[Records for the exercise]
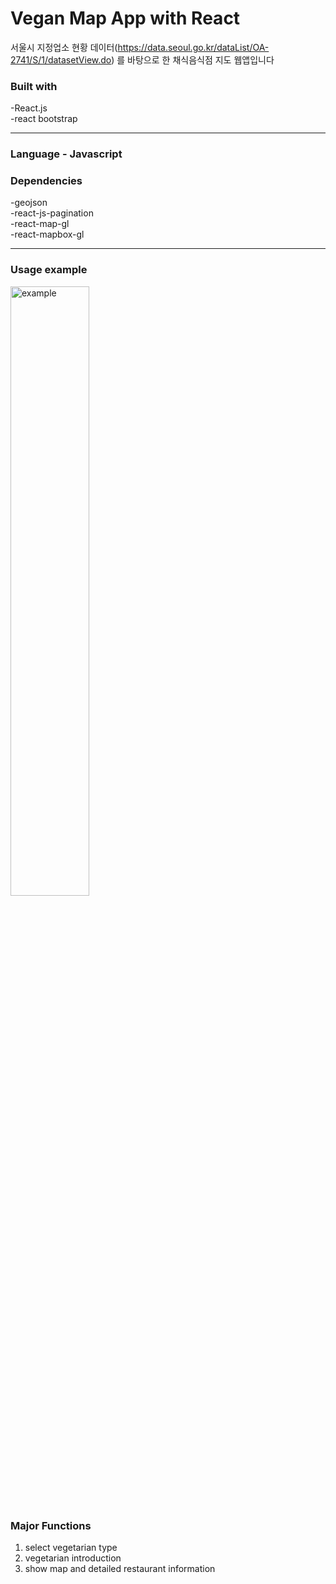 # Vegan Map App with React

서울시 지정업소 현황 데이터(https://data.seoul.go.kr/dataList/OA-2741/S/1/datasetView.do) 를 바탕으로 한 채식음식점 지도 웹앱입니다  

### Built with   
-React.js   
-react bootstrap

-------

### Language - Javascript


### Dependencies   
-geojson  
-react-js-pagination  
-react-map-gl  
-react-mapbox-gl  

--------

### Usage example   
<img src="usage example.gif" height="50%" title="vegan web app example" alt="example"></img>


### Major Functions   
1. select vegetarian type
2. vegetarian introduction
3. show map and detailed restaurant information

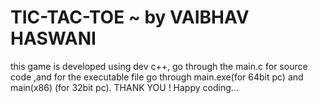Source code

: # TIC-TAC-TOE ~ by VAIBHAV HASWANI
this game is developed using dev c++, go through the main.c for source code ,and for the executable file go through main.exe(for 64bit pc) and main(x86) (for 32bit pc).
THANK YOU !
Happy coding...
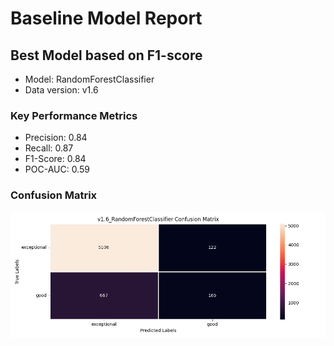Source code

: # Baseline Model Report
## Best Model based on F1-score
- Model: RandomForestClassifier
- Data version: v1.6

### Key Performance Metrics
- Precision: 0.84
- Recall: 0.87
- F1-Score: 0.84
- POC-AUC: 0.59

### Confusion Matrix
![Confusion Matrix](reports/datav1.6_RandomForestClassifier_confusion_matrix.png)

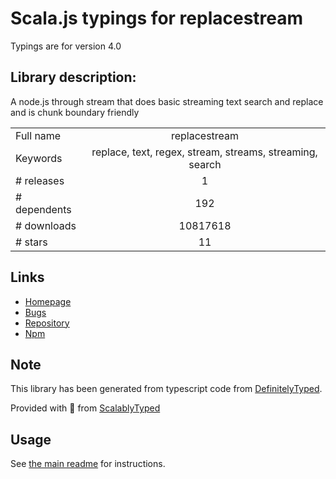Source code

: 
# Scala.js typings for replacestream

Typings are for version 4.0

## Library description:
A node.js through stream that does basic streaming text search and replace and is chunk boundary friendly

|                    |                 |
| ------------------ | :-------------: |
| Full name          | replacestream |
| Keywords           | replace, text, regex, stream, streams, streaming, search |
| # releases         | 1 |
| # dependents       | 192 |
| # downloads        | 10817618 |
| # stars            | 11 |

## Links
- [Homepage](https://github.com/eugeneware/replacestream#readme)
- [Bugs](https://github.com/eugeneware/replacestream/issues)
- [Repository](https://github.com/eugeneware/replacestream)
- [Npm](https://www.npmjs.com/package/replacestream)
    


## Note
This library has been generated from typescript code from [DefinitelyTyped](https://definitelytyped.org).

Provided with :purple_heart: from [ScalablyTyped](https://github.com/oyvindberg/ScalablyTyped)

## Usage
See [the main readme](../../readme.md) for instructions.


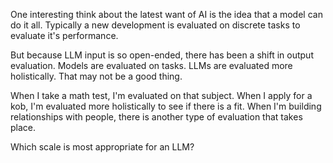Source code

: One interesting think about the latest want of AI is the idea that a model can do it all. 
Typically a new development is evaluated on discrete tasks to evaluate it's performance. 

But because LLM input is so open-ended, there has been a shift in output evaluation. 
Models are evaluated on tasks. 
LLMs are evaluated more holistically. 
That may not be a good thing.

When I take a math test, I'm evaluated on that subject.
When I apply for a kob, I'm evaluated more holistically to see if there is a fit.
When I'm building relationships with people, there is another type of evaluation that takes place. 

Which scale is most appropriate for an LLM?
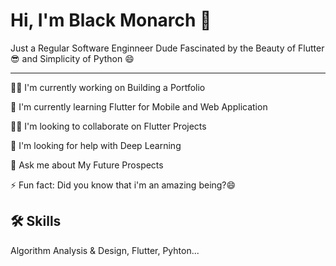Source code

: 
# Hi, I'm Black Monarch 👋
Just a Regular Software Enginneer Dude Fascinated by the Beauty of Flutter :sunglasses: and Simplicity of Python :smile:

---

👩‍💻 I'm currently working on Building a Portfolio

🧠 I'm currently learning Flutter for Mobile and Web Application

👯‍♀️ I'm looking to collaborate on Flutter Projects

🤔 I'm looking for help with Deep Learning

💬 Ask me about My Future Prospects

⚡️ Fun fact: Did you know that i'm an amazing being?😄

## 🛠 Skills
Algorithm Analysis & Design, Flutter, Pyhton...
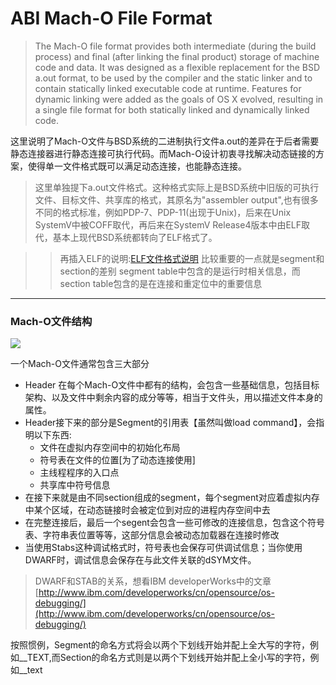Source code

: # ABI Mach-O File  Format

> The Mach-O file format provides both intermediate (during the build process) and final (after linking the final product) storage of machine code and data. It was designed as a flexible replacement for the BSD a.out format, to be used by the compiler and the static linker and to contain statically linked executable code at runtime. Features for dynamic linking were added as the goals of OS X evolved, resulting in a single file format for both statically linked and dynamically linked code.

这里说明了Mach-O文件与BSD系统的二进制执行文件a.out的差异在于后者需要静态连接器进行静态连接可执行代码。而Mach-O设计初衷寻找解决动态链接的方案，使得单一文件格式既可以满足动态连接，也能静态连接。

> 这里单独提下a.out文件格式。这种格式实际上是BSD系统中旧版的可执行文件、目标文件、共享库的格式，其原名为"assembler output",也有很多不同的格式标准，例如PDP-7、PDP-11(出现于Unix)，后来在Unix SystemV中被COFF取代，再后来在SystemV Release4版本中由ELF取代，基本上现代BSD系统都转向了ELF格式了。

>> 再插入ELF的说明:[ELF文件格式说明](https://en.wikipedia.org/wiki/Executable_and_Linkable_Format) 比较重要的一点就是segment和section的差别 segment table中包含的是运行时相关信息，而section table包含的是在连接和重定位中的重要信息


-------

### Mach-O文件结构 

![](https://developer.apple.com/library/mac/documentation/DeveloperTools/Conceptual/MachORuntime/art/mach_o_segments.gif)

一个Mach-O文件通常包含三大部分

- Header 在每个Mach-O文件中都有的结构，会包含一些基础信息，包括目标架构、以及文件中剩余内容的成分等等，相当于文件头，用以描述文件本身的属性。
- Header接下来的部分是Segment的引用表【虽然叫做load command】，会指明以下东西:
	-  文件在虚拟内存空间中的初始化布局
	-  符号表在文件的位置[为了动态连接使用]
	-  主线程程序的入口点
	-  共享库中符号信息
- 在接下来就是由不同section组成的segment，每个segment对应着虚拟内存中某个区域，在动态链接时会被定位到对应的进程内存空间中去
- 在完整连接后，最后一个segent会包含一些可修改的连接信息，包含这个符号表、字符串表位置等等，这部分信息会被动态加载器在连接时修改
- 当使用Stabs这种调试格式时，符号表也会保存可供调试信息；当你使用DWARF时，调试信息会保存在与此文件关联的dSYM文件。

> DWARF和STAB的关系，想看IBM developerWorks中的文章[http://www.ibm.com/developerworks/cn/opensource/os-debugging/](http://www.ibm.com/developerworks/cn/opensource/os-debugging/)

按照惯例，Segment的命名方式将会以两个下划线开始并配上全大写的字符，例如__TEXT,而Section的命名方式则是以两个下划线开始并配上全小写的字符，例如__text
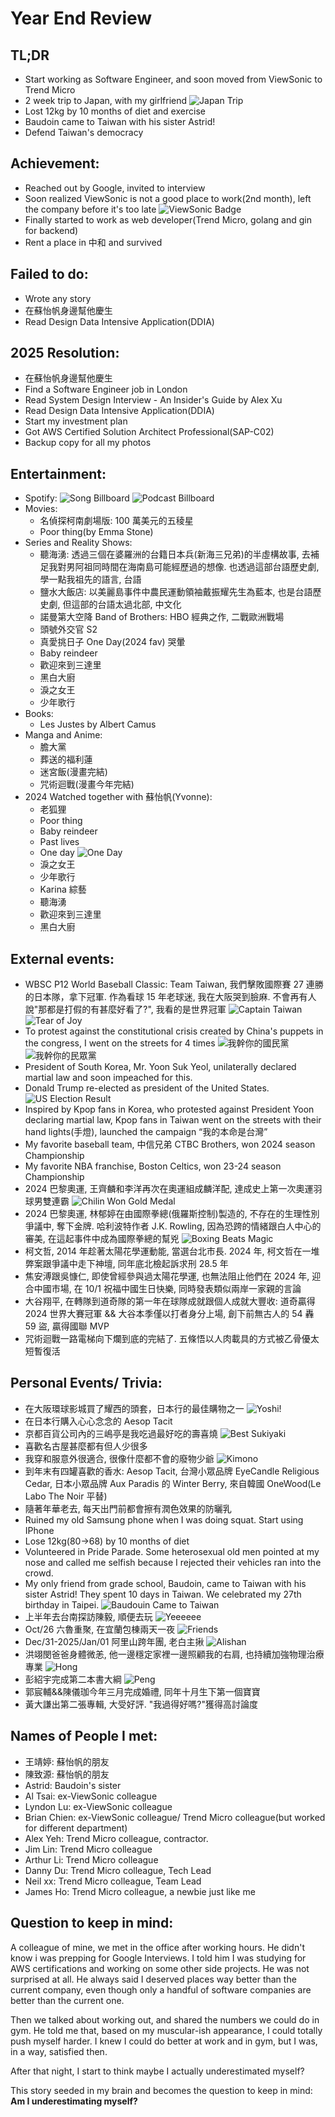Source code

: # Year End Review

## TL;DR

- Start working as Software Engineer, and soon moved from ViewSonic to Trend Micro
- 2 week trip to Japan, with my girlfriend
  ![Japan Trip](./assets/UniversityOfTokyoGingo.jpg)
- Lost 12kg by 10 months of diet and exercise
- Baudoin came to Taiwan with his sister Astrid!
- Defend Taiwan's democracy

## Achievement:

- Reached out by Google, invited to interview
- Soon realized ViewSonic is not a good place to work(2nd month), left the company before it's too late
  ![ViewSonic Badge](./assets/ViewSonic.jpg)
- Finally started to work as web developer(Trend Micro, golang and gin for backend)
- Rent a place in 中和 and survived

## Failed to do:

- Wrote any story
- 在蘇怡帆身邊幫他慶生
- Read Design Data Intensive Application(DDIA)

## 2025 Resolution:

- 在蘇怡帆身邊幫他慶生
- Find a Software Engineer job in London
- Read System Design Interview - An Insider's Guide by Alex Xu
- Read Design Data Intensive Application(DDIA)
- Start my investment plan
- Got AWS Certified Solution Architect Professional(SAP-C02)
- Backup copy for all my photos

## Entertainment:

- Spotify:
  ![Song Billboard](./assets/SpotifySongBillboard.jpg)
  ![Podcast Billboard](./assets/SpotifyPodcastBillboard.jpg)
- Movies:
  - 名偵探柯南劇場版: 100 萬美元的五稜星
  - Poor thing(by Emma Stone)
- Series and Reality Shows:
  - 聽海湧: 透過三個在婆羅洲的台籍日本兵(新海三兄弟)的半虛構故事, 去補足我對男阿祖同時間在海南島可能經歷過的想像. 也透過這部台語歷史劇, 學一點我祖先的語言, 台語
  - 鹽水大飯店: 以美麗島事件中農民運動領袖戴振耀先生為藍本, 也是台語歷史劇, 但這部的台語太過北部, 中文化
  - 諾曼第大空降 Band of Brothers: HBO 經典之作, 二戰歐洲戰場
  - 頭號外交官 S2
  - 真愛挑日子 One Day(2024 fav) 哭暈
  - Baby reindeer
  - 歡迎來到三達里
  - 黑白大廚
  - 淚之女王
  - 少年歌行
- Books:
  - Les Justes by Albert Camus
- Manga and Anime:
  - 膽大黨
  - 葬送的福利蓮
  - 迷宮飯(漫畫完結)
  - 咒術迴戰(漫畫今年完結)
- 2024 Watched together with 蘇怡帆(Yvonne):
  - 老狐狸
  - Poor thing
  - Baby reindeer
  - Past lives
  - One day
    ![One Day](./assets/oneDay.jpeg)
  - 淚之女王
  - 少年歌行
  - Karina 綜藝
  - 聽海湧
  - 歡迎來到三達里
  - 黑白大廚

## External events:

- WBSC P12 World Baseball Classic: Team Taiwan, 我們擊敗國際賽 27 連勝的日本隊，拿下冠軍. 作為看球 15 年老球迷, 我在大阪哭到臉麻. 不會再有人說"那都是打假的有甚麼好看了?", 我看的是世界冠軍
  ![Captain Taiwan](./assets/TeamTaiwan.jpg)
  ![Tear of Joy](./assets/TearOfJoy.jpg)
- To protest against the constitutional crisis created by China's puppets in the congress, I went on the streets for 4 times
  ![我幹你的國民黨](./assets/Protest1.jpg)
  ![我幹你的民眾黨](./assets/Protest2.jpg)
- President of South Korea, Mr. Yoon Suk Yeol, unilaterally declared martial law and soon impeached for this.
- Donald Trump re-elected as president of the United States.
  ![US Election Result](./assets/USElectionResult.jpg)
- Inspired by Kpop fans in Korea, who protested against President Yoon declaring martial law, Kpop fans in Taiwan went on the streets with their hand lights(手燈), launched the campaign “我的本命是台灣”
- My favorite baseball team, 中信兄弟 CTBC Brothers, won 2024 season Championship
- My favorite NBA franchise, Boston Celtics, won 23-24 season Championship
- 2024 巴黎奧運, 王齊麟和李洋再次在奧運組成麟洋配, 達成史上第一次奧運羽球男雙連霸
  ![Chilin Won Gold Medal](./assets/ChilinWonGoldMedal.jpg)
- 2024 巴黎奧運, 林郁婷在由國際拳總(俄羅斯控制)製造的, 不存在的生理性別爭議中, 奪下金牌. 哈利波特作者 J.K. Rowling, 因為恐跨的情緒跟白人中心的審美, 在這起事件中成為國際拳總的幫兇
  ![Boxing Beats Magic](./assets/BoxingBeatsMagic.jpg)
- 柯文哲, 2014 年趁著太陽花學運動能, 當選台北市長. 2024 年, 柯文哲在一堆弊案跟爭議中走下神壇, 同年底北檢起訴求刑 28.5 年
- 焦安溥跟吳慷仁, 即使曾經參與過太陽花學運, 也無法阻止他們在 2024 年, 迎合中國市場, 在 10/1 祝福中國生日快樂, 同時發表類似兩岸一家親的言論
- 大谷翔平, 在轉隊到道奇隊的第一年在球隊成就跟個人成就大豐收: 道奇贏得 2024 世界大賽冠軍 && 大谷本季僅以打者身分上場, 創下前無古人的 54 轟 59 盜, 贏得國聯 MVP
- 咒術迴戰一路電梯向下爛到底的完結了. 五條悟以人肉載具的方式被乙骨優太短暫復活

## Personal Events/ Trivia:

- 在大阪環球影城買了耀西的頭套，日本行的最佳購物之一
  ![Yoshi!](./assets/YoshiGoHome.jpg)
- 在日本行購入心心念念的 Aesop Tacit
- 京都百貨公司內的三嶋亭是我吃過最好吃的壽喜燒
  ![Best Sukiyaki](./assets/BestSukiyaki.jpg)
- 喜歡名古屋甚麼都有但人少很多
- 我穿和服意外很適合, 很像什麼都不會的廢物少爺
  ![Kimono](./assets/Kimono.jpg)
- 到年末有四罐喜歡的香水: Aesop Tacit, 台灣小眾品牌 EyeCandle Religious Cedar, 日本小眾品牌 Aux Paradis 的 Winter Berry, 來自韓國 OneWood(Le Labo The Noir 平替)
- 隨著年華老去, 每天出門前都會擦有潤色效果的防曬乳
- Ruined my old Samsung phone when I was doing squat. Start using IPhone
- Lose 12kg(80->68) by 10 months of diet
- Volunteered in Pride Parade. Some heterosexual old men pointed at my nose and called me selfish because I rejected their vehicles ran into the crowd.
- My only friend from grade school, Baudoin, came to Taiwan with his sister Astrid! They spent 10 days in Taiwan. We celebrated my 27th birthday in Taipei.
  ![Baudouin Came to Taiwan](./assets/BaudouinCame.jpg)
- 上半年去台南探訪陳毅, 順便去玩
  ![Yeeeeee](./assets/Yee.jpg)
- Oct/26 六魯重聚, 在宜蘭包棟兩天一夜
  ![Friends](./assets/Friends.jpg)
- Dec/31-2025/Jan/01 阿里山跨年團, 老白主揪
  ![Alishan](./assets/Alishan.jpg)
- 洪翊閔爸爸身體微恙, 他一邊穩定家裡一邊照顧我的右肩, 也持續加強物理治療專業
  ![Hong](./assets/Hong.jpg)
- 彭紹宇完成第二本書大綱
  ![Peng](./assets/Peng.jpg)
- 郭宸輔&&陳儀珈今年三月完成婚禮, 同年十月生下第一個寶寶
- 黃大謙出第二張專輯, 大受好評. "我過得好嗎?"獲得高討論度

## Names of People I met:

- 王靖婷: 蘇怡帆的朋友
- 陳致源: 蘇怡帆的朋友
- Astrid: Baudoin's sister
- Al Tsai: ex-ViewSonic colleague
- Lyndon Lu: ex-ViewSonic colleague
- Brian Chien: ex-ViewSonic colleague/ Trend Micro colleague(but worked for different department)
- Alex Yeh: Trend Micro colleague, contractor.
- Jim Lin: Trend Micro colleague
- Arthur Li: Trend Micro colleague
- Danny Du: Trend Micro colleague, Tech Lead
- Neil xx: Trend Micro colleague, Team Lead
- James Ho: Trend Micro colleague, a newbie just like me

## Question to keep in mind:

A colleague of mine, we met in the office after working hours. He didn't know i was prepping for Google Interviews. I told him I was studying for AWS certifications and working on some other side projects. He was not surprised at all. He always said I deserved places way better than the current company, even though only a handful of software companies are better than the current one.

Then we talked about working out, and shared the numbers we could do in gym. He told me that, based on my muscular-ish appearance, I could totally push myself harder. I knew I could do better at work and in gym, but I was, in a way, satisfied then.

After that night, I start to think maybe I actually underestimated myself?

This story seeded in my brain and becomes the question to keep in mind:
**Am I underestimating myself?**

[Activity]
Report each line in the entries where the string "main" occurs.

[Output]
this game is developed using dev c++, go through the main.c for source code ,and for the executable file go through main.exe(for 64bit pc) and main(x86) (for 32bit pc).
See [the main readme](../../readme.md) for instructions.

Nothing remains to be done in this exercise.